• [Brief]:
Nothing but the lines from the first line of the entries through the line with "## Prerequisites" should appear in the answer, transcribed exactly and free of pictures.

Excerpted records below:

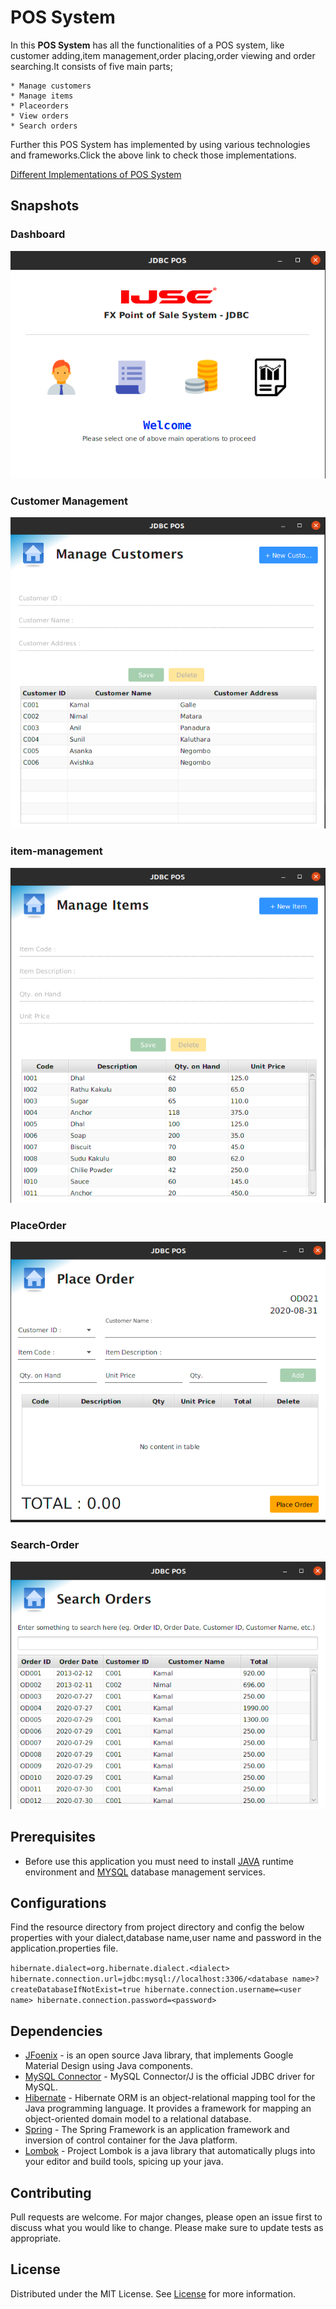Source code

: # POS System

In this **POS System** has all the functionalities of a POS system, like customer adding,item management,order placing,order viewing and order searching.It consists of five main parts;

    * Manage customers
    * Manage items
    * Placeorders
    * View orders
    * Search orders

Further this POS System has implemented by using various technologies and frameworks.Click the above link to check those implementations.

[Different Implementations of POS System](https://github.com/LawrenceAsanka/Point-of-Sale-System/blob/master/README.md)    

## Snapshots

### Dashboard

![Dashboard](screenshots/dashboard.png "Dashboard")

### Customer Management

![Customer Management](screenshots/customer-management.png "Customer Management")

### item-management

![Item Management](screenshots/item-management.png "Item Management")

### PlaceOrder

![PlaceOrder](screenshots/placeorder.png "PlaceOrder")

### Search-Order

![Search-Order](screenshots/search-order.png "Search-Order;")


## Prerequisites

* Before use this application you must need to install [JAVA](https://www.oracle.com/java/technologies/javase/javase-jdk8-downloads.html) runtime environment and [MYSQL](https://www.mysql.com/) database management services.

## Configurations

Find the resource directory from project directory and config the below properties with your dialect,database name,user name and password in the application.properties file.

`hibernate.dialect=org.hibernate.dialect.<dialect>
 hibernate.connection.url=jdbc:mysql://localhost:3306/<database name>?createDatabaseIfNotExist=true
 hibernate.connection.username=<user name>
 hibernate.connection.password=<password>
`

## Dependencies

* [JFoenix](https://mvnrepository.com/artifact/com.jfoenix/jfoenix) - is an open source Java library, that implements Google Material Design using Java components.
* [MySQL Connector](https://mvnrepository.com/artifact/mysql/mysql-connector-java) - MySQL Connector/J is the official JDBC driver for MySQL.
* [Hibernate](https://mvnrepository.com/artifact/org.projectlombok/lombok) - Hibernate ORM is an object-relational mapping tool for the Java programming language. It provides a framework for mapping an object-oriented domain model to a relational database.
* [Spring](https://github.com/spring-projects/spring-framework) - The Spring Framework is an application framework and inversion of control container for the Java platform.
* [Lombok](https://mvnrepository.com/artifact/org.hibernate/hibernate-core) - Project Lombok is a java library that automatically plugs into your editor and build tools, spicing up your java.

## Contributing

Pull requests are welcome. For major changes, please open an issue first to discuss what you would like to change.
Please make sure to update tests as appropriate.

## License

Distributed under the MIT License. See [License](LICENSE) for more information.
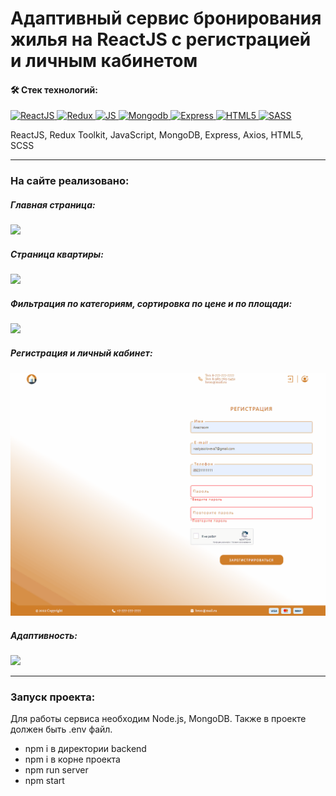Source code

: # Адаптивный сервис бронирования жилья на ReactJS с регистрацией и личным кабинетом

#### :hammer_and_wrench: Стек технологий:
<a href="https://developer.mozilla.org/en-US/docs/Web/react" target="_blank" rel="noreferrer">
   <img src="https://raw.githubusercontent.com/danielcranney/readme-generator/main/public/icons/skills/react-colored.svg" width="36" height="36" alt="ReactJS" />
</a>
<a href="https://developer.mozilla.org/en-US/docs/Web/redux" target="_blank" rel="noreferrer">
   <img src="https://raw.githubusercontent.com/danielcranney/readme-generator/main/public/icons/skills/redux-colored.svg" width="36" height="36" alt="Redux" />
</a>
<a href="https://developer.mozilla.org/en-US/docs/Web/JavaScript" target="_blank" rel="noreferrer">
   <img src="https://raw.githubusercontent.com/danielcranney/readme-generator/main/public/icons/skills/javascript-colored.svg" width="36" height="36" alt="JS" />
</a>
<a href="https://developer.mozilla.org/en-US/docs/Web/mongodb" target="_blank" rel="noreferrer">
   <img src="https://raw.githubusercontent.com/danielcranney/readme-generator/main/public/icons/skills/mongodb-colored.svg" width="36" height="36" alt="Mongodb" />
</a>
<a href="https://developer.mozilla.org/en-US/docs/Web/express" target="_blank" rel="noreferrer">
   <img src="https://raw.githubusercontent.com/danielcranney/readme-generator/main/public/icons/skills/express-colored.svg" width="36" height="36" alt="Express" />
</a>
<a href="https://developer.mozilla.org/en-US/docs/Glossary/HTML5" target="_blank" rel="noreferrer">
   <img src="https://raw.githubusercontent.com/danielcranney/readme-generator/main/public/icons/skills/html5-colored.svg" width="36" height="36" alt="HTML5" />
</a>
<a href="https://developer.mozilla.org/en-US/docs/Glossary/sass" target="_blank" rel="noreferrer">
   <img src="https://raw.githubusercontent.com/danielcranney/readme-generator/main/public/icons/skills/sass-colored.svg" width="36" height="36" alt="SASS" />
</a>

<p>ReactJS, Redux Toolkit, JavaScript, MongoDB, Express, Axios, HTML5, SCSS</p>

---
### На сайте реализовано:

##### Главная страница:
![](/public/images/site.gif)

##### Страница квартиры:
![](/public/images/cardRoom.gif)

##### Фильтрация по категориям, сортировка по цене и по площади:
![](/public/images/sort.gif)

##### Регистрация и личный кабинет:
![](/public/images/register.gif)

##### Адаптивность:
![](/public/images/adaptive.gif)

---
### Запуск проекта:

Для работы сервиса необходим Node.js, MongoDB. Также в проекте должен быть .env файл.

<ul>
  <li> npm i в директории backend </li>
  <li> npm i в корне проекта </li>
  <li> npm run server </li>
  <li> npm start </li>
</ul>




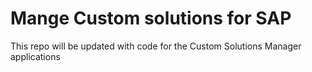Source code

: # Mange Custom solutions for SAP 
This repo will be updated with code for the Custom Solutions Manager applications
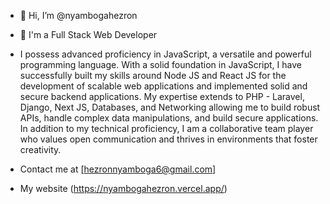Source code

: - 👋 Hi, I’m @nyambogahezron
- 👀 I'm a Full Stack Web Developer
- I possess advanced proficiency in JavaScript, a versatile and powerful programming language. With a solid foundation in JavaScript, I have successfully built my skills around Node JS and React JS for the development of scalable web applications and implemented solid and secure backend applications. My expertise extends to PHP - Laravel, Django, Next JS, Databases, and Networking allowing me to build robust APIs, handle complex data manipulations, and build secure applications. In addition to my technical proficiency, I am a collaborative team player who values open communication and thrives in environments that foster creativity.

- Contact me at [hezronnyamboga6@gmail.com]
- My website (https://nyambogahezron.vercel.app/)



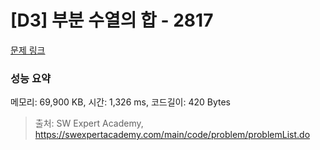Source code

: # [D3] 부분 수열의 합 - 2817 

[문제 링크](https://swexpertacademy.com/main/code/problem/problemDetail.do?contestProbId=AV7IzvG6EksDFAXB) 

### 성능 요약

메모리: 69,900 KB, 시간: 1,326 ms, 코드길이: 420 Bytes



> 출처: SW Expert Academy, https://swexpertacademy.com/main/code/problem/problemList.do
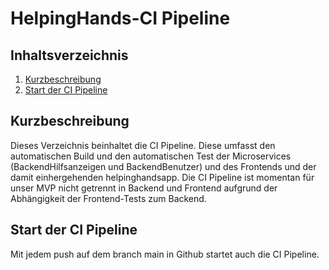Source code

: HelpingHands-CI Pipeline
==============================

Inhaltsverzeichnis
------------------

 1. [Kurzbeschreibung](#kurzbeschreibung)
 1. [Start der CI Pipeline](#start-der-ci-pipeline)

Kurzbeschreibung
----------------

Dieses Verzeichnis beinhaltet die CI Pipeline. Diese umfasst den automatischen Build und den automatischen Test der Microservices (BackendHilfsanzeigen und BackendBenutzer) und des Frontends und der damit einhergehenden helpinghandsapp. Die CI Pipeline ist momentan für unser MVP nicht getrennt in Backend und Frontend aufgrund der Abhängigkeit der Frontend-Tests zum Backend. 


Start der CI Pipeline
---------------------

Mit jedem push auf dem branch main in Github startet auch die CI Pipeline. 

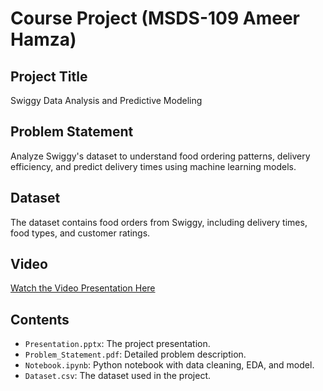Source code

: # Course Project (MSDS-109 Ameer Hamza)

## Project Title
Swiggy Data Analysis and Predictive Modeling

## Problem Statement
Analyze Swiggy's dataset to understand food ordering patterns, delivery efficiency, and predict delivery times using machine learning models.

## Dataset
The dataset contains food orders from Swiggy, including delivery times, food types, and customer ratings.

## Video
[Watch the Video Presentation Here](https://youtu.be/example)

## Contents
- `Presentation.pptx`: The project presentation.
- `Problem_Statement.pdf`: Detailed problem description.
- `Notebook.ipynb`: Python notebook with data cleaning, EDA, and model.
- `Dataset.csv`: The dataset used in the project.
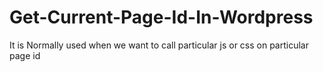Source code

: # Get-Current-Page-Id-In-Wordpress
It is Normally used when we want to call particular js or css on particular page id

End of Excerpted records.

• [Expected answer]:
Source code

: # POS System

In this **POS System** has all the functionalities of a POS system, like customer adding,item management,order placing,order viewing and order searching.It consists of five main parts;

    * Manage customers
    * Manage items
    * Placeorders
    * View orders
    * Search orders

Further this POS System has implemented by using various technologies and frameworks.Click the above link to check those implementations.

[Different Implementations of POS System](https://github.com/LawrenceAsanka/Point-of-Sale-System/blob/master/README.md)    

## Snapshots

### Dashboard

![Dashboard](screenshots/dashboard.png "Dashboard")

### Customer Management

![Customer Management](screenshots/customer-management.png "Customer Management")

### item-management

![Item Management](screenshots/item-management.png "Item Management")

### PlaceOrder

![PlaceOrder](screenshots/placeorder.png "PlaceOrder")

### Search-Order

![Search-Order](screenshots/search-order.png "Search-Order;")


## Prerequisites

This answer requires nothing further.